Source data

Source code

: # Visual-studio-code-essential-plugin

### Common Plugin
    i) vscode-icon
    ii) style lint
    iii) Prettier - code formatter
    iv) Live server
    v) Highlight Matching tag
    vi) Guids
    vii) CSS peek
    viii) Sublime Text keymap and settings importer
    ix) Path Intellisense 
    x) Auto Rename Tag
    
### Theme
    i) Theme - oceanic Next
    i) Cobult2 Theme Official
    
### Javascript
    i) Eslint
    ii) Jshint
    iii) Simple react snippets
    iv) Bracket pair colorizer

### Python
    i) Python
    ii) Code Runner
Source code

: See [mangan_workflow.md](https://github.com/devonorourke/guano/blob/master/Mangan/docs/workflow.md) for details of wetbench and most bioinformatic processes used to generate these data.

**Required work:**
When a line in the entries above contains "Theme", count it; please answer with the number only.

**Exercise output:**
3